━━━ RECORD EXCERPTS
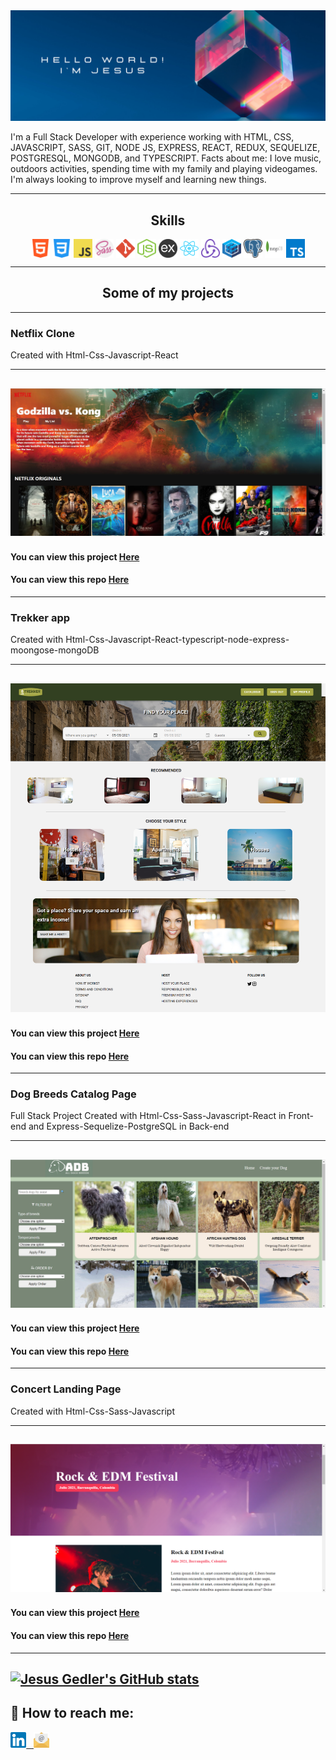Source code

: <img src="https://github.com/jesusegg/Jesusegg/blob/main/img/banner.png"/>

I'm a Full Stack Developer with experience working with HTML, CSS, JAVASCRIPT, SASS, GIT, NODE JS, EXPRESS, REACT, REDUX, SEQUELIZE, POSTGRESQL, MONGODB, and TYPESCRIPT. Facts about me: I love music, outdoors activities, spending time with my family and playing videogames. I'm always looking to improve myself and learning new things. 

---

<h2 align="center"> Skills  </h2>  
<p align="center">
  <img src="https://github.com/jesusegg/Jesusegg/blob/main/img/html-5.svg" width="30" height="30" align="center"/>
  <img src="https://github.com/jesusegg/Jesusegg/blob/main/img/css-3.svg" width="30" height="30" align="center"/>
  <img src="https://github.com/jesusegg/Jesusegg/blob/main/img/logo-javascript.svg" width="30" height="30" align="center"/>
  <img src="https://github.com/jesusegg/Jesusegg/blob/main/img/sass.svg" width="30" height="30" align="center"/>
  <img src="https://github.com/jesusegg/Jesusegg/blob/main/img/git-icon.svg" width="30" height="30" align="center"/>
  <img src="https://github.com/jesusegg/Jesusegg/blob/main/img/nodejs-icon.svg" width="30" height="30" align="center"/>
  <img src="https://github.com/jesusegg/Jesusegg/blob/main/img/express.png" width="30" height="30" align="center" color="white"/>
  <img src="https://github.com/jesusegg/Jesusegg/blob/main/img/react-2.svg" width="30" height="30" align="center"/>
  <img src="https://github.com/jesusegg/Jesusegg/blob/main/img/redux.svg" width="30" height="30" align="center"/>
  <img src="https://github.com/jesusegg/Jesusegg/blob/main/img/sequelize.svg" width="30" height="30" align="center"/>
  <img src="https://github.com/jesusegg/Jesusegg/blob/main/img/postgresql.svg" width="30" height="30" align="center"/>
  <img src="https://github.com/jesusegg/Jesusegg/blob/main/img/mongodb.svg" width="30" height="30" align="center"/>
  <img src="https://github.com/jesusegg/Jesusegg/blob/main/img/typescript.svg" width="30" height="30" align="center"/>
</p>  

---  



<h2 align="center"> Some of my projects  </h2>  

---  
### Netflix Clone
Created with Html-Css-Javascript-React

---
[<img alt="" src="https://github.com/jesusegg/Jesusegg/blob/main/img/netflix-clone.jpg" />](https://netflix-clone-f490a.web.app/)
---
#### You can view this project [Here](https://netflix-clone-f490a.web.app/) 
#### You can view this repo [Here](https://github.com/jesusegg/netflix-clone) 

---  
 
### Trekker app
Created with Html-Css-Javascript-React-typescript-node-express-moongose-mongoDB

---
[<img alt="" src="https://github.com/jesusegg/Jesusegg/blob/main/img/trekker.png" />](https://trekker-59f4e.web.app/)
---
#### You can view this project [Here](https://trekker-59f4e.web.app/) 
#### You can view this repo [Here](https://github.com/davidcesaretti/reservar) 

---  
### Dog Breeds Catalog Page 
Full Stack Project
Created with Html-Css-Sass-Javascript-React in Front-end and Express-Sequelize-PostgreSQL in Back-end

---
[<img alt="" src="https://github.com/jesusegg/Jesusegg/blob/main/img/dogs.jpg" />](https://dogs-breeds-jesus-a6d82.web.app/Dogs/Home)
---
#### You can view this project [Here](https://dogs-breeds-jesus-a6d82.web.app/Dogs/Home) 
#### You can view this repo [Here](https://github.com/jesusegg/PI-Dogs-FT13) 

---  
### Concert Landing Page 
Created with Html-Css-Sass-Javascript

---
[<img alt="" src="https://github.com/jesusegg/Jesusegg/blob/main/img/concierto.png" />](https://concierto-jesusgedler.netlify.app/)
---
#### You can view this project [Here](https://concierto-jesusgedler.netlify.app/) 
#### You can view this repo [Here](https://github.com/jesusegg/concierto-musica) 
---  
[![Jesus Gedler's GitHub stats](https://github-readme-stats.vercel.app/api?username=jesusegg&show_icons=true)](https://github.com/jesusegg/github-readme-stats)
---
## :paperclip: How to reach me:
<div >
<a href="https://www.linkedin.com/in/jes%C3%BAs-gedler-7135662a/" ><img width="5%" src="https://github.com/jesusegg/Jesusegg/blob/main/img/linkedin.svg"> &nbsp;
<a href="mailto:jesusegg@hotmail.com" ><img width="5%" src="https://github.com/jesusegg/Jesusegg/blob/main/img/email.png">
</div>
  
<!--
**jesusegg/Jesusegg** is a ✨ _special_ ✨ repository because its `README.md` (this file) appears on your GitHub profile.

Here are some ideas to get you started:

- 🔭 I’m currently working on ...
- 🌱 I’m currently learning ...
- 👯 I’m looking to collaborate on ...
- 🤔 I’m looking for help with ...
- 💬 Ask me about ...
- 📫 How to reach me: ...
- 😄 Pronouns: ...
- ⚡ Fun fact: ...
-->
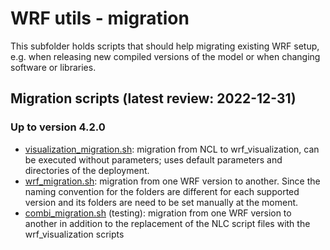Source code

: # WRF utils - migration
This subfolder holds scripts that should help migrating existing WRF setup,
e.g. when releasing new compiled versions of the model or when changing
software or libraries.

## Migration scripts (latest review: 2022-12-31)

### Up to version 4.2.0
* [visualization_migration.sh](./to_420/visualization_migration.sh): 
  migration from NCL to wrf_visualization, can be executed without parameters;
  uses default parameters and directories of the deployment.
* [wrf_migration.sh](./to_420/wrf_migration.sh):
  migration from one WRF version to another. Since the naming convention for the folders
  are different for each supported version and its folders are need to be set manually 
  at the moment.
* [combi_migration.sh](./to_420/combi_migration.sh) (testing):
  migration from one WRF version to another in addition to the replacement of the NLC script
  files with the wrf_visualization scripts

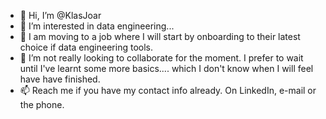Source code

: - 👋 Hi, I’m @KlasJoar
- 👀 I’m interested in data engineering...
- 🌱 I am moving to a job where I will start by onboarding to their latest choice if data engineering tools.
- 💞️ I’m not really looking to collaborate for the moment. I prefer to wait until I've learnt some more basics.... which I don't know when I will feel have have finished.
- 📫 Reach me if you have my contact info already. On LinkedIn, e-mail or the phone.

<!---
KlasJoar/KlasJoar is a ✨ special ✨ repository because its `README.md` (this file) appears on your GitHub profile.
You can click the Preview link to take a look at your changes.
--->
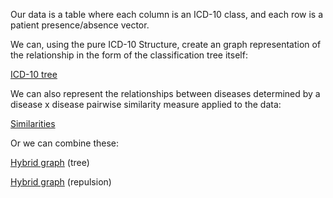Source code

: Our data is a table where each column is an ICD-10 class, and each row is a patient presence/absence vector.

We can, using the pure ICD-10 Structure, create an graph representation of the relationship in the form of the classification tree itself:

[ICD-10 tree](/red-tree/pages/icd10_tree.html)

We can also represent the relationships between diseases determined by a disease x disease pairwise similarity measure applied to the data:

[Similarities](/red-tree/pages/similarities.html)

Or we can combine these:

[Hybrid graph](/red-tree/pages/icd10_tree_sims.html) (tree)

[Hybrid graph](/red-tree/pages/hybrid_plot.html) (repulsion)
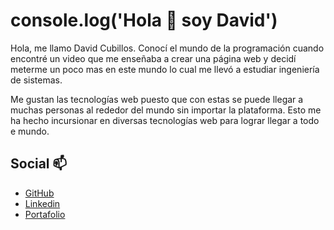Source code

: # console.log('Hola 👋 soy David')

Hola, me llamo David Cubillos. Conocí el mundo de la programación cuando encontré un video que me enseñaba a crear una página web y decidí meterme un poco mas en este mundo lo cual me llevó a estudiar ingeniería de sistemas.

Me gustan las tecnologías web puesto que con estas se puede llegar a muchas personas al rededor del mundo sin importar la plataforma. Esto me ha hecho incursionar en diversas tecnologías web para lograr llegar a todo e mundo.

## Social 📫

- [GitHub](https://github.com/desteban)
- [Linkedin](https://www.linkedin.com/in/david-cubillos-7b502b18b/)
- [Portafolio](https://desteban.tech)
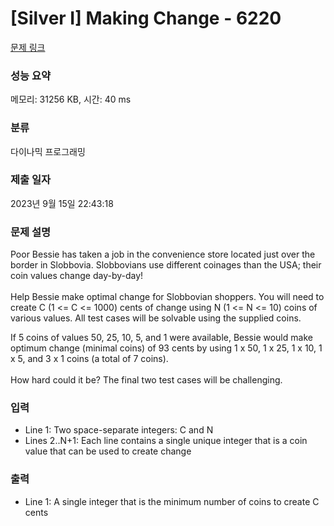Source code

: # [Silver I] Making Change - 6220 

[문제 링크](https://www.acmicpc.net/problem/6220) 

### 성능 요약

메모리: 31256 KB, 시간: 40 ms

### 분류

다이나믹 프로그래밍

### 제출 일자

2023년 9월 15일 22:43:18

### 문제 설명

<p>Poor Bessie has taken a job in the convenience store located just over the border in Slobbovia. Slobbovians use different coinages than the USA; their coin values change day-by-day!<br>
 <br>
Help Bessie make optimal change for Slobbovian shoppers. You will need to create C (1 <= C <= 1000) cents of change using N (1 <= N <= 10) coins of various values. All test cases will be solvable using the supplied coins.</p>

<p>If 5 coins of values 50, 25, 10, 5, and 1 were available, Bessie would make optimum change (minimal coins) of 93 cents by using 1 x 50, 1 x 25, 1 x 10, 1 x 5, and 3 x 1 coins (a total of 7 coins).<br>
 <br>
How hard could it be? The final two test cases will be challenging.</p>

### 입력 

 <ul>
	<li>Line 1: Two space-separate integers: C and N</li>
	<li>Lines 2..N+1: Each line contains a single unique integer that is a coin value that can be used to create change</li>
</ul>

<p> </p>

### 출력 

 <ul>
	<li>Line 1: A single integer that is the minimum number of coins to create C cents</li>
</ul>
━━━━━━
## ABOUT THIS TASK
Pick every line containing the word "data" out of the material, and copy those lines.

## YOUR RESPONSE
- 👀 I’m interested in data engineering...
- 🌱 I am moving to a job where I will start by onboarding to their latest choice if data engineering tools.
: Our data is a table where each column is an ICD-10 class, and each row is a patient presence/absence vector.
We can also represent the relationships between diseases determined by a disease x disease pairwise similarity measure applied to the data:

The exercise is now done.